Kaggle Competition: Quora Insincere Questions Classification
## Table of Contents
- [Introduction](#introduction)
- [Model Development](#model-development)
- [Kaggle Public LeaderBoard Ranking](#kaggle-public-leaderboard-ranking)
- [Reference](#reference)
## Introduction
[![Awesome](https://cdn.rawgit.com/sindresorhus/awesome/d7305f38d29fed78fa85652e3a63e154dd8e8829/media/badge.svg)](https://github.com/KevinLiao159/Quora)
![Python](https://img.shields.io/badge/python-v3.6+-blue.svg)
![Dependencies](https://img.shields.io/badge/dependencies-up%20to%20date-brightgreen.svg)
[![License](https://img.shields.io/badge/license-MIT-blue.svg)](https://opensource.org/licenses/MIT)
[This competition](https://www.kaggle.com/c/quora-insincere-questions-classification) is sponsored by Quora. The objective is to predict whether a question asked on Quora is sincere or not. This is a kernels only comeptition with contraint of two-hour runtime.
An insincere question is defined as a question intended to make a statement rather than look for helpful answers. Some characteristics that can signify that a question is insincere:
* has a non-neutral tone
* is disparaging or inflammatory
* isn't grounded in reality
* uses sexual content
Submissions are evaluated on F1 score between the predicted and the observed targets
## Model Development
I have a standard workflow for model development.
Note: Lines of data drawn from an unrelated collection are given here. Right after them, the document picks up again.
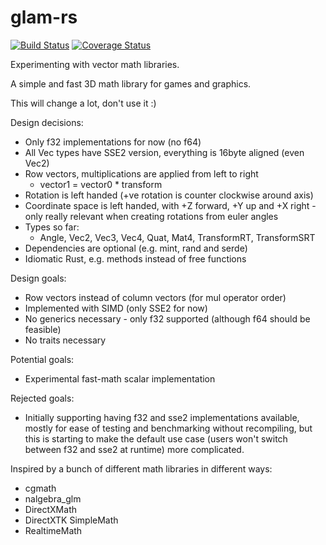 # glam-rs

[![Build Status](https://travis-ci.org/bitshifter/glam-rs.svg?branch=master)](https://travis-ci.org/bitshifter/glam-rs)
[![Coverage Status](https://coveralls.io/repos/github/bitshifter/glam-rs/badge.svg?branch=master)](https://coveralls.io/github/bitshifter/glam-rs?branch=master)

Experimenting with vector math libraries.

A simple and fast 3D math library for games and graphics.

This will change a lot, don't use it :)

Design decisions:
* Only f32 implementations for now (no f64)
* All Vec types have SSE2 version, everything is 16byte aligned (even Vec2)
* Row vectors, multiplications are applied from left to right
	* vector1 = vector0 * transform
* Rotation is left handed (+ve rotation is counter clockwise around axis)
* Coordinate space is left handed, with +Z forward, +Y up and +X right - only really relevant when creating rotations from euler angles
* Types so far:
  * Angle, Vec2, Vec3, Vec4, Quat, Mat4, TransformRT, TransformSRT
* Dependencies are optional (e.g. mint, rand and serde)
* Idiomatic Rust, e.g. methods instead of free functions

Design goals:
* Row vectors instead of column vectors (for mul operator order)
* Implemented with SIMD (only SSE2 for now)
* No generics necessary - only f32 supported (although f64 should be feasible)
* No traits necessary

Potential goals:
* Experimental fast-math scalar implementation

Rejected goals:
* Initially supporting having f32 and sse2 implementations available, mostly for ease of testing and benchmarking without recompiling, but this is starting to make the default use case (users won't switch between f32 and sse2 at runtime) more complicated.

Inspired by a bunch of different math libraries in different ways:
* cgmath
* nalgebra_glm
* DirectXMath
* DirectXTK SimpleMath
* RealtimeMath
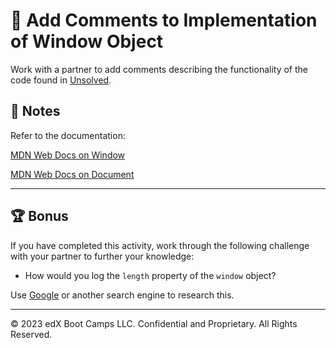 # 📐 Add Comments to Implementation of Window Object

Work with a partner to add comments describing the functionality of the code found in [Unsolved](./02-Stu_Window-Object/Unsolved/script.js).

## 📝 Notes

Refer to the documentation: 

[MDN Web Docs on Window](https://developer.mozilla.org/en-US/docs/Web/API/Window)

[MDN Web Docs on Document](https://developer.mozilla.org/en-US/docs/Web/API/Document)

---

## 🏆 Bonus

If you have completed this activity, work through the following challenge with your partner to further your knowledge:

* How would you log the `length` property of the `window` object?  

Use [Google](https://www.google.com) or another search engine to research this.

---
© 2023 edX Boot Camps LLC. Confidential and Proprietary. All Rights Reserved.
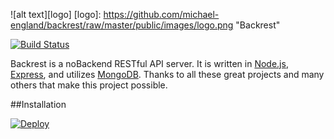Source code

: ![alt text][logo]
[logo]: https://github.com/michael-england/backrest/raw/master/public/images/logo.png "Backrest"

[![Build Status](https://travis-ci.org/michael-england/backrest.svg?branch=master)](https://travis-ci.org/michael-england/backrest)

Backrest is a noBackend RESTful API server.  It is written in [Node.js](http://nodejs.org/), [Express](http://expressjs.com/), and utilizes [MongoDB](http://www.mongodb.org/).  Thanks to all these great projects and many others that make this project possible.

##Installation

[![Deploy](https://www.herokucdn.com/deploy/button.svg)](https://heroku.com/deploy?template=https://github.com/michael-england/backrest)
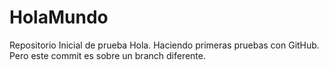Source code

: # HolaMundo
Repositorio Inicial de prueba
Hola. Haciendo primeras pruebas con GitHub. 
Pero este commit es sobre un branch diferente.
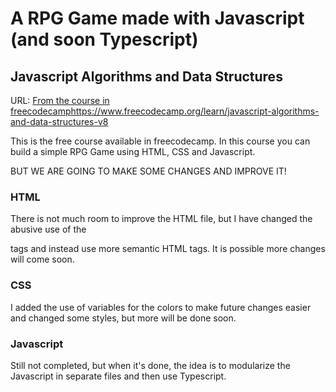 # A RPG Game made with Javascript (and soon Typescript)

## Javascript Algorithms and Data Structures 
URL: [From the course in freecodecamp](https://www.freecodecamp.org/learn/javascript-algorithms-and-data-structures-v8)https://www.freecodecamp.org/learn/javascript-algorithms-and-data-structures-v8

This is the free course available in freecodecamp. In this course you can build a simple RPG Game using HTML, CSS and Javascript.

BUT WE ARE GOING TO MAKE SOME CHANGES AND IMPROVE IT!

### HTML

There is not much room to improve the HTML file, but I have changed the abusive use of the <div> tags and instead use more semantic HTML tags. It is possible more changes will come soon.

### CSS

I added the use of variables for the colors to make future changes easier and changed some styles, but more will be done soon.

### Javascript

Still not completed, but when it's done, the idea is to modularize the Javascript in separate files and then use Typescript. 
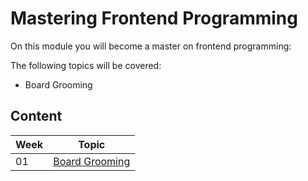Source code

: # Mastering Frontend Programming

On this module you will become a master on frontend programming:

The following topics will be covered:

* Board Grooming

## Content

Week | Topic
----- | ----
01 | [Board Grooming](https://github.com/magma-labs/MagmaHackers/tree/master/module-01/week-01)
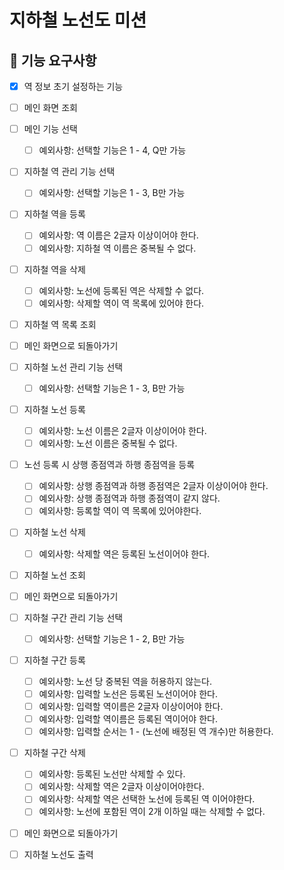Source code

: # 지하철 노선도 미션

## 🚀 기능 요구사항

- [X] 역 정보 초기 설정하는 기능

- [ ] 메인 화면 조회

- [ ] 메인 기능 선택
    - [ ] 예외사항: 선택할 기능은 1 - 4, Q만 가능

- [ ] 지하철 역 관리 기능 선택
    - [ ] 예외사항: 선택할 기능은 1 - 3, B만 가능

- [ ] 지하철 역을 등록
    - [ ] 예외사항: 역 이름은 2글자 이상이어야 한다.
    - [ ] 예외사항: 지하철 역 이름은 중복될 수 없다.

- [ ] 지하철 역을 삭제
    - [ ] 예외사항: 노선에 등록된 역은 삭제할 수 없다.
    - [ ] 예외사항: 삭제할 역이 역 목록에 있어야 한다.

- [ ] 지하철 역 목록 조회

- [ ] 메인 화면으로 되돌아가기

- [ ] 지하철 노선 관리 기능 선택
    - [ ] 예외사항: 선택할 기능은 1 - 3, B만 가능

- [ ] 지하철 노선 등록
    - [ ] 예외사항: 노선 이름은 2글자 이상이어야 한다.
    - [ ] 예외사항: 노선 이름은 중복될 수 없다.

- [ ] 노선 등록 시 상행 종점역과 하행 종점역을 등록
    - [ ] 예외사항: 상행 종점역과 하행 종점역은 2글자 이상이어야 한다.
    - [ ] 예외사항: 상행 종점역과 하행 종점역이 같지 않다.
    - [ ] 예외사항: 등록할 역이 역 목록에 있어야한다.

- [ ] 지하철 노선 삭제
    - [ ] 예외사항: 삭제할 역은 등록된 노선이어야 한다.    

- [ ] 지하철 노선 조회

- [ ] 메인 화면으로 되돌아가기

- [ ] 지하철 구간 관리 기능 선택
    - [ ] 예외사항: 선택할 기능은 1 - 2, B만 가능


- [ ] 지하철 구간 등록
    - [ ] 예외사항: 노선 당 중복된 역을 허용하지 않는다.
    - [ ] 예외사항: 입력할 노선은 등록된 노선이어야 한다.
    - [ ] 예외사항: 입력할 역이름은 2글자 이상이어야 한다.
    - [ ] 예외사항: 입력할 역이름은 등록된 역이어야 한다.
    - [ ] 예외사항: 입력할 순서는 1 - (노선에 배정된 역 개수)만 허용한다.

- [ ] 지하철 구간 삭제
    - [ ] 예외사항: 등록된 노선만 삭제할 수 있다.
    - [ ] 예외사항: 삭제할 역은 2글자 이상이어야한다.
    - [ ] 예외사항: 삭제할 역은 선택한 노선에 등록된 역 이어야한다.
    - [ ] 예외사항: 노선에 포함된 역이 2개 이하일 때는 삭제할 수 없다.
    
- [ ] 메인 화면으로 되돌아가기

- [ ] 지하철 노선도 출력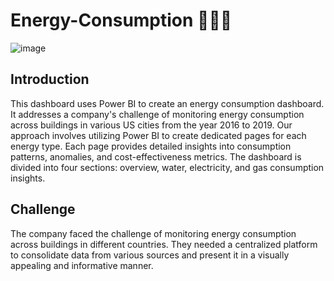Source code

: # Energy-Consumption 🔌💧🔥
![image](https://github.com/user-attachments/assets/c9ba5bee-10c6-44f4-87f9-73d723f1fe1e)


## Introduction
This dashboard uses Power BI to create an energy consumption dashboard. It addresses a company's challenge of monitoring energy consumption across buildings in various US cities from the year 2016 to 2019. Our approach involves utilizing Power BI to create dedicated pages for each energy type. Each page provides detailed insights into consumption patterns, anomalies, and cost-effectiveness metrics. The dashboard is divided into four sections: overview, water, electricity, and gas consumption insights.

## Challenge
The company faced the challenge of monitoring energy consumption across buildings in different countries. They needed a centralized platform to consolidate data from various sources and present it in a visually appealing and informative manner.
First starts with simple linear-based model, then add complexities if needed. Eventually, I will deploy neural network models with ensemble technique for final submission. Following is each step during my model development:
1. Establish a strong baseline with the hybrid **"NB-SVM"** model [(link to model V0)](https://github.com/KevinLiao159/Quora/blob/master/src/model_v0.py)
2. Try tree-based model **LightGBM** [(link to model V1)](https://github.com/KevinLiao159/Quora/blob/master/src/model_v1.py)
3. Try a blending model: **"NB-SVM"** + **LightGBM** [(link to the blending model V11)](https://github.com/KevinLiao159/Quora/blob/master/src/model_v11.py)
4. Establish baseline for neural network model [(link to model V2)](https://github.com/KevinLiao159/Quora/blob/master/src/model_v2.py)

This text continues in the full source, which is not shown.